_What this task involves_
In the data below, find the line containing "being regular and", then set down that line and every later line up to and including the line containing "Add missing feature", exactly.

Dataset entries
··········

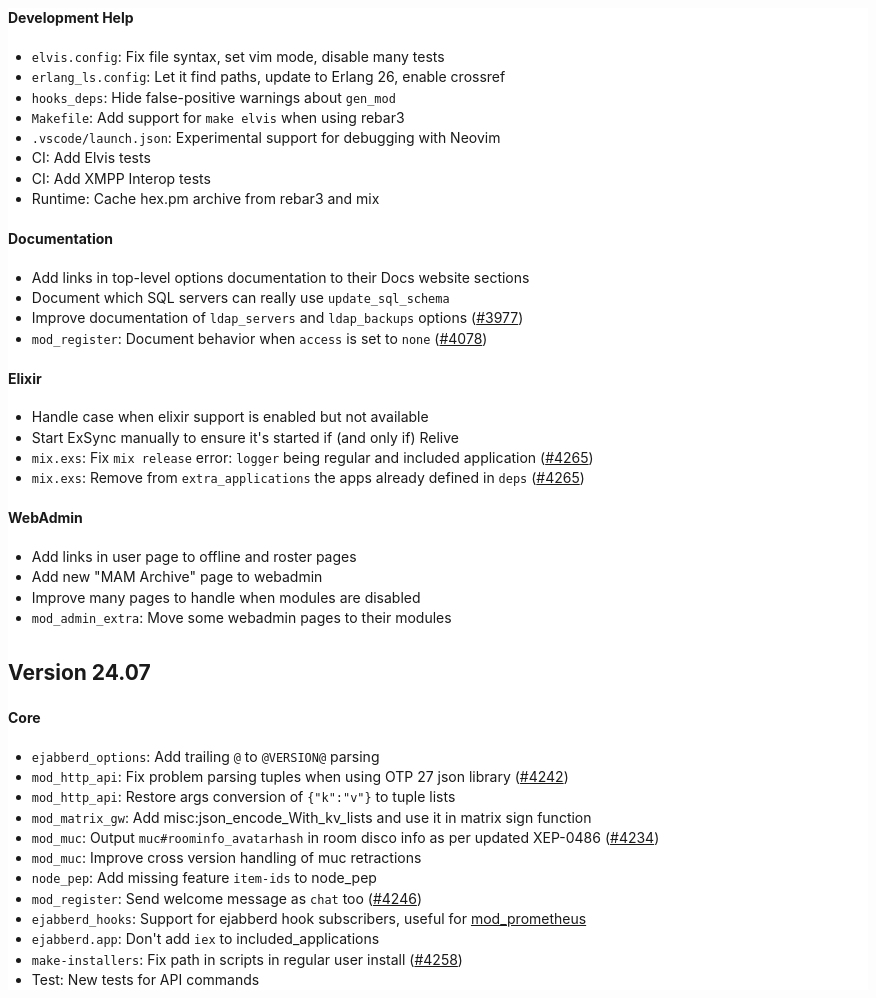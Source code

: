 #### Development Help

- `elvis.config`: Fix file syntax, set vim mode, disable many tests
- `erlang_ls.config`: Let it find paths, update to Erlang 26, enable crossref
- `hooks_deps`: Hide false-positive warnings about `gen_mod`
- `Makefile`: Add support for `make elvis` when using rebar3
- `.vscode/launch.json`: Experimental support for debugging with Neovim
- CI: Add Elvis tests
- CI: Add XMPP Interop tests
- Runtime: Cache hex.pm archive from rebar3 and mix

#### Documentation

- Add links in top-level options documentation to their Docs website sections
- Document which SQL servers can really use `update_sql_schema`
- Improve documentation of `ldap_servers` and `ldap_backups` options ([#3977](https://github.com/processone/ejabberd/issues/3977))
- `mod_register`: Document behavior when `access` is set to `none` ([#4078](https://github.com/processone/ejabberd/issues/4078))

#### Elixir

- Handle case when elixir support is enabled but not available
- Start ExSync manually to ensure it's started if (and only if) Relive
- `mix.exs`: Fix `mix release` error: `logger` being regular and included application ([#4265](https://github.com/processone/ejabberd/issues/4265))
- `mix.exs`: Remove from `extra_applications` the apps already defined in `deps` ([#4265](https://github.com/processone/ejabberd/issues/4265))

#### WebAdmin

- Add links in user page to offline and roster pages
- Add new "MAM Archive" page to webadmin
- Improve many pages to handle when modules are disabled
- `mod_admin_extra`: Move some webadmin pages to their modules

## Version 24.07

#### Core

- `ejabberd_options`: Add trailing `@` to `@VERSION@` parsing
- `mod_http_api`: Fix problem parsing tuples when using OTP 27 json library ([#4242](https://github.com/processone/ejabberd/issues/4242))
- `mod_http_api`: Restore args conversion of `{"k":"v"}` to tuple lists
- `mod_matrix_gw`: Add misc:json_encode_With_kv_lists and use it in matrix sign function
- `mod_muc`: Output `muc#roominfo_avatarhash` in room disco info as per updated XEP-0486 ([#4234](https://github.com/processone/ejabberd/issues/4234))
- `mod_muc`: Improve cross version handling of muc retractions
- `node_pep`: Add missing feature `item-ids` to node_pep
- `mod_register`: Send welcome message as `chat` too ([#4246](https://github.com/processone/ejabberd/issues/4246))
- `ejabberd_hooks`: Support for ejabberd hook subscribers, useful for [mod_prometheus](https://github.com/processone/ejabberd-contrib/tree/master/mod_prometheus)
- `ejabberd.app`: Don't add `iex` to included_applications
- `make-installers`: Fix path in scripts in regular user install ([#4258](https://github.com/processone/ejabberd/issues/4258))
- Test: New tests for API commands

··········

_Solution for this problem_
- `mix.exs`: Fix `mix release` error: `logger` being regular and included application ([#4265](https://github.com/processone/ejabberd/issues/4265))
- `mix.exs`: Remove from `extra_applications` the apps already defined in `deps` ([#4265](https://github.com/processone/ejabberd/issues/4265))

#### WebAdmin

- Add links in user page to offline and roster pages
- Add new "MAM Archive" page to webadmin
- Improve many pages to handle when modules are disabled
- `mod_admin_extra`: Move some webadmin pages to their modules

## Version 24.07

#### Core

- `ejabberd_options`: Add trailing `@` to `@VERSION@` parsing
- `mod_http_api`: Fix problem parsing tuples when using OTP 27 json library ([#4242](https://github.com/processone/ejabberd/issues/4242))
- `mod_http_api`: Restore args conversion of `{"k":"v"}` to tuple lists
- `mod_matrix_gw`: Add misc:json_encode_With_kv_lists and use it in matrix sign function
- `mod_muc`: Output `muc#roominfo_avatarhash` in room disco info as per updated XEP-0486 ([#4234](https://github.com/processone/ejabberd/issues/4234))
- `mod_muc`: Improve cross version handling of muc retractions
- `node_pep`: Add missing feature `item-ids` to node_pep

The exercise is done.